DC motor load for boost converter

Discussion in 'General Electronics Chat' started by Melving, Apr 1, 2015.

  1. Melving

    Thread Starter New Member

    Apr 1, 2015
    2
    0
    Hello my project involves making a boost converter that can supply a constant 48V when the input is changed from 12V to 24V. The duty cycle supplied will be changed using a feedback loop. A DC motor load will be connected to the output but I have no idea how to simulate it or what effect the DC motor load will have on the boost converter. I have tried to simulate it on PSCAD using an inductor and series resistor but up until 10^-3 H (value of load inductor) the output waveform shows no change. Only values greater than 10^-3 H show a significant change in the output waveform were the settling time increases. Need tips regarding the effect of the DC motor load.
     
  2. ronv

    AAC Fanatic!

    Nov 12, 2008
    3,292
    1,255
    A schematic might be best. Or you can just use a resistor as a load to get it working.
     
  3. Melving

    Thread Starter New Member

    Apr 1, 2015
    2
    0
    I
    I have already done the simulation with a purely resistive load and it works perfectly, it's just that I'm unsure what the motor will do to the boost converter or the feedback loop when connected as my prototype will be tested with a DC motor of 240w rating.
     
  4. ronv

    AAC Fanatic!

    Nov 12, 2008
    3,292
    1,255
    A schematic would still be best, but try it with 1 mh in series with 10 ohms. It may take some time for the current to build up but the voltage (assuming it is volte feedback) should come up.
     
  5. Papabravo

    Expert

    Feb 24, 2006
    10,173
    1,797
    The problem of a DC motor supplied by a boost converter is what happens during startup.

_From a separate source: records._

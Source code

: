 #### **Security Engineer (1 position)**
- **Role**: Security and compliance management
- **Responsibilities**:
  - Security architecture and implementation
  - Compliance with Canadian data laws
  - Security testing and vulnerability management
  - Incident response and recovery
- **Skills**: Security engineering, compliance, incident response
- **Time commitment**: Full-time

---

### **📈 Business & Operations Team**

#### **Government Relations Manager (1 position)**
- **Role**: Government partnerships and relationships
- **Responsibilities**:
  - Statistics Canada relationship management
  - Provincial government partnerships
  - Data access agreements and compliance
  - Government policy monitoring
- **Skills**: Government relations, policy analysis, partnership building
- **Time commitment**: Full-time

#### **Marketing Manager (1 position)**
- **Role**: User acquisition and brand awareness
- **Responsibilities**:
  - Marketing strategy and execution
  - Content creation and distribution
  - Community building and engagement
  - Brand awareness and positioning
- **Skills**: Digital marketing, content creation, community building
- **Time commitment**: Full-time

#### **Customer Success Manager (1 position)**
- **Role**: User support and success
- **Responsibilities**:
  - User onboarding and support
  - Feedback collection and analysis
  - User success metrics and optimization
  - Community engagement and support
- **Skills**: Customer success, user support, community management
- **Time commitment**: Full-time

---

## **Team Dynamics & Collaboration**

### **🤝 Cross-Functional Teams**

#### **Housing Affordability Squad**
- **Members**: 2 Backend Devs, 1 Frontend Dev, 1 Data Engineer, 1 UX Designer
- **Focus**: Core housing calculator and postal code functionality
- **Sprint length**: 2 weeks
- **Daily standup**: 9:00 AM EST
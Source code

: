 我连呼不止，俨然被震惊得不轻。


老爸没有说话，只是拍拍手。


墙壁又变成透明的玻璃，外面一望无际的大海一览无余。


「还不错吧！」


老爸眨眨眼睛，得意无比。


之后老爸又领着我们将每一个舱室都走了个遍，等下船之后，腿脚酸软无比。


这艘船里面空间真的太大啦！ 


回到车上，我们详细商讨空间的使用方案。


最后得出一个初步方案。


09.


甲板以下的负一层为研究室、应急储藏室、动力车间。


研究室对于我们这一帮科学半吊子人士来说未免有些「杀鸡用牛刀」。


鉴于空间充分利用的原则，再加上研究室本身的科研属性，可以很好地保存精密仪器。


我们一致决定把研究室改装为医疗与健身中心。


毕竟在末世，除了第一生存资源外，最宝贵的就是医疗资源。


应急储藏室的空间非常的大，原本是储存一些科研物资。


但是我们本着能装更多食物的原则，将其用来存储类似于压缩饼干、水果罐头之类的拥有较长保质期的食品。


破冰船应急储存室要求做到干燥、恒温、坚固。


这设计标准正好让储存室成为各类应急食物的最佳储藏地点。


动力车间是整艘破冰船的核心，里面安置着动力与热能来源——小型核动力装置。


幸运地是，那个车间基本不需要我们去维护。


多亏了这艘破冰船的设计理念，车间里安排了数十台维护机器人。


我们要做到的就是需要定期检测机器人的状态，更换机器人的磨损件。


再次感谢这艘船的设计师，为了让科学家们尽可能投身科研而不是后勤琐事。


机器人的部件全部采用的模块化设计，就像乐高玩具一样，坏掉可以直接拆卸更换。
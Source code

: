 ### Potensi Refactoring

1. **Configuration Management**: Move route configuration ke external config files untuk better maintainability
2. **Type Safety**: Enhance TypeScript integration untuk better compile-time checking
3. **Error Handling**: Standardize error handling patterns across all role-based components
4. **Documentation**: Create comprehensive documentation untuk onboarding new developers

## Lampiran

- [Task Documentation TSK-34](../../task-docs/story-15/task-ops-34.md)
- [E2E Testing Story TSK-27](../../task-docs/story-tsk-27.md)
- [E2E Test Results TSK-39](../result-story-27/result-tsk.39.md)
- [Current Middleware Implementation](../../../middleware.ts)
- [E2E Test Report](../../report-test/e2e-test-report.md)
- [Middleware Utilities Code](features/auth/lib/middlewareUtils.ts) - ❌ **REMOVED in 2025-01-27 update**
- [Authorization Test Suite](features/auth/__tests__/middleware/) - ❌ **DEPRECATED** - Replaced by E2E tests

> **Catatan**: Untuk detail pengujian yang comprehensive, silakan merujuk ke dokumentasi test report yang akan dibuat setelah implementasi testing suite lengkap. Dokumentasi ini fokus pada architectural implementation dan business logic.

The usual behavior is that the converter drops to it's knees and doesn't bother to stop there, since the startup current demand is many times the running current demand. The next problem is what happens at shutdown, since most converters are happiest when there is at least some load. What you need is a converter with no minimum load requirement and a stiff response to load transients. I would start with a design spec that provided for at least three times the motors running current. This is going to require an extremely heavy current draw from the low voltage (12V) source.

    How much current does the motor require in the steady state?

    What happens in simulation if you try to drive a 10 milliohm resistor (large current demand)
     
    Last edited: Apr 1, 2015
Loading...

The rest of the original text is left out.